Ce couple à la formation infaillible piano/batterie écrit actuellement les plus vives et émouvantes pop songs de la terre. Ils n’ont besoin de personne si ce n’est d’amour et d’eau fraîche.
« C’est un beau roman, c’est une belle histoire… c’est une romance d’aujourd’hui ». Ce saligaud de Michel F. m’ôte les mots de la bouche… cette musique immaculée ne peut être paradoxalement que le fruit d’une union sacrée. Installés sur les collines dominantes de San Fransisco, les Mates of States sont un duo mixte, mariés à la vraie vie.

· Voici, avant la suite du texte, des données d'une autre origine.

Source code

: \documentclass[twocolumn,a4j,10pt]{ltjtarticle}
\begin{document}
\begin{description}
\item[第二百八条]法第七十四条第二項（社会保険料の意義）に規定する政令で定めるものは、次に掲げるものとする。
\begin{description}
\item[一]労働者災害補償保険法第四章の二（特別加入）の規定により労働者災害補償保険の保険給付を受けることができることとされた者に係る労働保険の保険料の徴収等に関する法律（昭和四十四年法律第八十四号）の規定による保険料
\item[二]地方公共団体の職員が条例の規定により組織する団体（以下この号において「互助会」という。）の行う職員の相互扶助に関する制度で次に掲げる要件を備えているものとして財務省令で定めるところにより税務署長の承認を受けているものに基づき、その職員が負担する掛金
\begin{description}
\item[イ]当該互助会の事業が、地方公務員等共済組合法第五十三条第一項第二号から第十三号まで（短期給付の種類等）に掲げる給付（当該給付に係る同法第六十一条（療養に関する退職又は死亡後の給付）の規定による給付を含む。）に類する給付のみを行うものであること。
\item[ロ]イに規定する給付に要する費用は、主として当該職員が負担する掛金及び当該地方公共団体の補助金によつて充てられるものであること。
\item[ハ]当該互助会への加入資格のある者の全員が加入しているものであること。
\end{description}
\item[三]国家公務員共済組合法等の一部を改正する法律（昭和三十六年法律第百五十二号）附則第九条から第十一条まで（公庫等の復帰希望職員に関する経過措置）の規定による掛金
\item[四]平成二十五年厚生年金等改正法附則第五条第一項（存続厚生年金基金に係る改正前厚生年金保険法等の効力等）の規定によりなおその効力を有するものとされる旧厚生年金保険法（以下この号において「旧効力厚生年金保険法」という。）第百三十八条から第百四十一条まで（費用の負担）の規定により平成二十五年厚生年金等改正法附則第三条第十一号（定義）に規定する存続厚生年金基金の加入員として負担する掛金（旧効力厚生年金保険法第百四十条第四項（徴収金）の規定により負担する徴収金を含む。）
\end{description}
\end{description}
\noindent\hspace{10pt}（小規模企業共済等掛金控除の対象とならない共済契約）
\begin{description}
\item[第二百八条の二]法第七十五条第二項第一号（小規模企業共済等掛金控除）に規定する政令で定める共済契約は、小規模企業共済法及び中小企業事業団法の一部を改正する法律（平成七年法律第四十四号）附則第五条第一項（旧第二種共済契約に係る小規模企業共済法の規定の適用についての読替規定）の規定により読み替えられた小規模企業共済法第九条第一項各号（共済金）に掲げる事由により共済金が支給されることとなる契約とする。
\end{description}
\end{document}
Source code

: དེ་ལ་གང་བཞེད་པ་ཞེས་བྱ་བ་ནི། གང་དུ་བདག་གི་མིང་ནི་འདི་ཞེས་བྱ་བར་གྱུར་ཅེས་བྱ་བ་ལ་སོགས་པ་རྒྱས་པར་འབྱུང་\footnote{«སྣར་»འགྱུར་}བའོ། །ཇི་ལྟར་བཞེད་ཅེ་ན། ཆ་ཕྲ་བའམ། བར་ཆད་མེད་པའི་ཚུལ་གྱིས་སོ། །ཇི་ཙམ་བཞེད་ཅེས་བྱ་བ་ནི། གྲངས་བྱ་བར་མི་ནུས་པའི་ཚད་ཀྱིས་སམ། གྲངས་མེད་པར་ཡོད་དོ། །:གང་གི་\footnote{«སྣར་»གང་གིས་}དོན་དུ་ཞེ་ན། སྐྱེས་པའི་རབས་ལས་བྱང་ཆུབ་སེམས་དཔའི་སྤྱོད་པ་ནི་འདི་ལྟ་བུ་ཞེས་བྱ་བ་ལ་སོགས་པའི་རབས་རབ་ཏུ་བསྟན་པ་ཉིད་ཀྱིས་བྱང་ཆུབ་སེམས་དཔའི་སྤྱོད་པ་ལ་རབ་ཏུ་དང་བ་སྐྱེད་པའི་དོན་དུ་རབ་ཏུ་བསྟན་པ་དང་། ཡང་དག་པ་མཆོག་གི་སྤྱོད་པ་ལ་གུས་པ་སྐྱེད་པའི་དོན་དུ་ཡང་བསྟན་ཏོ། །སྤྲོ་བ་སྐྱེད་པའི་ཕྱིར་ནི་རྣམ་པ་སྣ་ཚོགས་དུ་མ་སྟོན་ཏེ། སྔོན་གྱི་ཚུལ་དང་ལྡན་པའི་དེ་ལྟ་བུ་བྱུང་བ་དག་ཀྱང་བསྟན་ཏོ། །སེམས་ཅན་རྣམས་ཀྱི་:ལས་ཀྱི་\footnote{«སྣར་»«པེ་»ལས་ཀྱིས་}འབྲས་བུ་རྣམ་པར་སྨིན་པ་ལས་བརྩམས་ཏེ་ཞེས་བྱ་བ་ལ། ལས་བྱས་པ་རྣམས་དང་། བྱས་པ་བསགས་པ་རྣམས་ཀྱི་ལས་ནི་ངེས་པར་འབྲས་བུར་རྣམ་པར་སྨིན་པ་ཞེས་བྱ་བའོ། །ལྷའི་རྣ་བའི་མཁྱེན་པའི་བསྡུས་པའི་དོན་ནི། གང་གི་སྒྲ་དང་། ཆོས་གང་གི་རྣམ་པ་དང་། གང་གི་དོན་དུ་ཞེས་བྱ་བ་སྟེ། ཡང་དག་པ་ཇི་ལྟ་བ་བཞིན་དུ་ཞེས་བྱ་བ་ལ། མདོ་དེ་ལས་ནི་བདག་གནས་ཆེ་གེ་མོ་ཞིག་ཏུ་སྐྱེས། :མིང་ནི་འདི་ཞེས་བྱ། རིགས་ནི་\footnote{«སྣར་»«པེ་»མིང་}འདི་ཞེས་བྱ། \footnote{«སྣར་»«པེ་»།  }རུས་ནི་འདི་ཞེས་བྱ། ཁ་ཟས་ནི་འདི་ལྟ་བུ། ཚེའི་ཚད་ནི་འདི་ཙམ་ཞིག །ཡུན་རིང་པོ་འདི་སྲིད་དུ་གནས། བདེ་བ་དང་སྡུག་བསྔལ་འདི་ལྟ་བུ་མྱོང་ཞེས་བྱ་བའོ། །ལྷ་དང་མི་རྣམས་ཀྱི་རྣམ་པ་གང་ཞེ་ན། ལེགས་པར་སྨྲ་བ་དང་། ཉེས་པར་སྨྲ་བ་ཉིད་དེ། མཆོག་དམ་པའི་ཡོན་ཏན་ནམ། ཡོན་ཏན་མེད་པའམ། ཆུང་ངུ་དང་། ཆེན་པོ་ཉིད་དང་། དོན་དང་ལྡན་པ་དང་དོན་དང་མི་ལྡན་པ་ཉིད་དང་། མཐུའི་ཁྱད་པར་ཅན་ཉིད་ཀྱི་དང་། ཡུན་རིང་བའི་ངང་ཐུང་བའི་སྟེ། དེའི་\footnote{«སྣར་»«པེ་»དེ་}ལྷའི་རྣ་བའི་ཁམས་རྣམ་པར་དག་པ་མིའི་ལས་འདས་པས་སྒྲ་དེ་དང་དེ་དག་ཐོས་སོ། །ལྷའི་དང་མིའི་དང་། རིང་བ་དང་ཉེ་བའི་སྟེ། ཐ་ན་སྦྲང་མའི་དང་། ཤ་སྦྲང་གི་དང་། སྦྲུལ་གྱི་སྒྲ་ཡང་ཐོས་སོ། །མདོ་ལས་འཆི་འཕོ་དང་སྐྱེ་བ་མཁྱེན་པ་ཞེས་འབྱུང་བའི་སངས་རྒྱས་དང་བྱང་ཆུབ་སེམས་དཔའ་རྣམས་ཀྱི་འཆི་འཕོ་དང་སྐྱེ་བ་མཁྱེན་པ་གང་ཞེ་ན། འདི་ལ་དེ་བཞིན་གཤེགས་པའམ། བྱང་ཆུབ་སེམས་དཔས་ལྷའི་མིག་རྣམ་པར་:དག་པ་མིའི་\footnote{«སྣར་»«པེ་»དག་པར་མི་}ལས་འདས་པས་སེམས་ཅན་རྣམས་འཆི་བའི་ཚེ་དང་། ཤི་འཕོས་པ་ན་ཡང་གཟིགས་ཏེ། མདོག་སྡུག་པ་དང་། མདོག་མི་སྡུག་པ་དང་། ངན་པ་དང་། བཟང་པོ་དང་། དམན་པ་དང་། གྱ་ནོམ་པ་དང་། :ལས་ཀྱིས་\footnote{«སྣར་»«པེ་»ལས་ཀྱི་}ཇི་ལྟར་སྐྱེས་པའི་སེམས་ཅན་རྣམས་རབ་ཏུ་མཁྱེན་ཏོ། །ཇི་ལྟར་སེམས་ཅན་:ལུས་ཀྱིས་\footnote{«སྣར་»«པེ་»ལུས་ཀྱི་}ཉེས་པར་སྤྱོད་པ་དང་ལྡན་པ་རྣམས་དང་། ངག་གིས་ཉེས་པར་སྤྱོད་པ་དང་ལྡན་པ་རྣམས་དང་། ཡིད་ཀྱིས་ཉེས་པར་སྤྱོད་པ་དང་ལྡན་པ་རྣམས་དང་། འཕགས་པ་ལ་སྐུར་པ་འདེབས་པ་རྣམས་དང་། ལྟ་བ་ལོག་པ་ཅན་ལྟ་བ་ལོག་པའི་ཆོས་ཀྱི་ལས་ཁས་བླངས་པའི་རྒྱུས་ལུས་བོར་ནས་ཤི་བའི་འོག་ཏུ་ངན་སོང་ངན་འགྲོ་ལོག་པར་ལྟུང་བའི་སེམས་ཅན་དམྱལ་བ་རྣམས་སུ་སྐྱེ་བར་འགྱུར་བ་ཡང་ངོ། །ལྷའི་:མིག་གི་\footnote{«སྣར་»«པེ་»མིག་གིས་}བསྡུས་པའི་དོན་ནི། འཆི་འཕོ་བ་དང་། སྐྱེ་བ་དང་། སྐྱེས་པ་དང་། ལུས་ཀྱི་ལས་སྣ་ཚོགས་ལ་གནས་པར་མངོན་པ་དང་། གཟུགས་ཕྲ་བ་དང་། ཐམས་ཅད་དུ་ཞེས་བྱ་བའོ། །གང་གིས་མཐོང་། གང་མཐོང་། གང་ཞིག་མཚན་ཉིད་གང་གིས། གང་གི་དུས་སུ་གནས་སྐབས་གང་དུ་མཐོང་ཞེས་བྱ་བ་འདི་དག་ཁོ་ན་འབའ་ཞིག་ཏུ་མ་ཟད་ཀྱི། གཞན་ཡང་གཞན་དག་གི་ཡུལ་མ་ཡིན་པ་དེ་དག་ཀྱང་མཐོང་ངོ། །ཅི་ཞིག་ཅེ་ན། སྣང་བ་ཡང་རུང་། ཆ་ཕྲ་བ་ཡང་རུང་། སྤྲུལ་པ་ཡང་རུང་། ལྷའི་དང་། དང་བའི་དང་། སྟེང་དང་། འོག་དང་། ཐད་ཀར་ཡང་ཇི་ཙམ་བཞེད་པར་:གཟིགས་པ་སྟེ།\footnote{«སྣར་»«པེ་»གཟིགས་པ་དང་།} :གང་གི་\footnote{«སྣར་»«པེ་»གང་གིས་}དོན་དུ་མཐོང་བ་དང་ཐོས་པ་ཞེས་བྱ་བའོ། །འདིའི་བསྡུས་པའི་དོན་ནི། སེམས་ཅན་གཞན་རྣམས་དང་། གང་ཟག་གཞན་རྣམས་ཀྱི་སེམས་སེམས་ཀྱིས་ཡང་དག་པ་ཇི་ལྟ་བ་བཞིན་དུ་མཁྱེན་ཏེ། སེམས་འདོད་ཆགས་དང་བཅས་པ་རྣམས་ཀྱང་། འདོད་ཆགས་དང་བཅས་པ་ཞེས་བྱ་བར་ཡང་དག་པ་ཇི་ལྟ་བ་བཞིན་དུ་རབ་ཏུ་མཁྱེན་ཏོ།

Paire inséparable, Kori Gardner (chant, clavier) et Jason Hammel (batterie) ont un autre amour qui les lie, la musique. Depuis maintenant dix ans, ils se produisent sous une formule rudimentaire : elle, chante des airs debout, caressant son orgue Wurlitzer, tandis que lui l’accompagne assis à la caisse claire, avec ses harmonies vocales doublées en canon.
Bring It Back, qui est déjà leur quatrième album, nous avait inexplicablement filé jusqu’ici entre les mains. Et l’on ne s’en remet toujours pas. Appuyé par Bill Racine à la production (Roguewave), leur songwriting est visiblement monté d’un cran depuis Team Boo en 2003. Cette dizaine de morceaux instantanés détient quelque chose qui nous désarme sans la moindre négociation. Car Mates of State, ce sont un peu les White Stripes de la pop : seuls contre tous, ils sonnent plus vivants qu’un bataillon de musicos réunis. Sous leur aile, on renoue avec l’impatience sucrée de Quasi (configuration oblige), on faiblit devant les harmonies brûlantes de feu Elk city. Mais par-dessus tout, on sent cette inclination pour quelques illustres nobles formations pop : Go-Betweens, Modern Lovers, les oisillons néo-zélandais de Flying Nun.
Mates of States a surtout conservé de ses pairs cette innocence, cette générosité dénuée de cynisme qui nous fait tant défaut dans notre société dite « civilisée ». Leurs chansons se veulent de facture simple mais témoignent de la rigueur mélodique d’un vieil artisan méticuleux, amoureux de son métier. Ils savent écrire des refrains intenses, qui vous poursuivent toute la journée. Leur engouement se révèle souvent contagieux, comme sur l’emballé “For the Actor” et même sur le plus solennel “Running Out” que ne renierait pas Ben Folds. Le triplé successif “Think Long”, “Fraud In The 80’s” et “Like U Crazy” compte parmi les moments pop les plus jubilatoires entendus ces derniers mois. On fond devant ses choeurs éclatants, ses claviers cheap brinquebalés sur des harmonies vocales qui s’enchevêtrent à la perfection (Jason Hammel a un filet de voix tellement aigu que l’on croirait par moment entendre une autre voix féminine). De toute manière, vous l’aurez compris, il n’y a pas grand chose à jeter sur ce disque.
Regardez, combien de groupes peuvent se vanter d’avoir écrit leur meilleur album à partir de la quatrième passe ? Les Beatles, Les Smiths, les Go-Betweens, et puis ? Les mates Of States font partie de cette race en extinction. En plus, un groupe qui remercie dans le livret « tous les gens qui continuent de faire de la musique honnête » mérite qu’on s’y attarde. Le geste est naïf et touchant, mais on a envie d’y croire. A fond.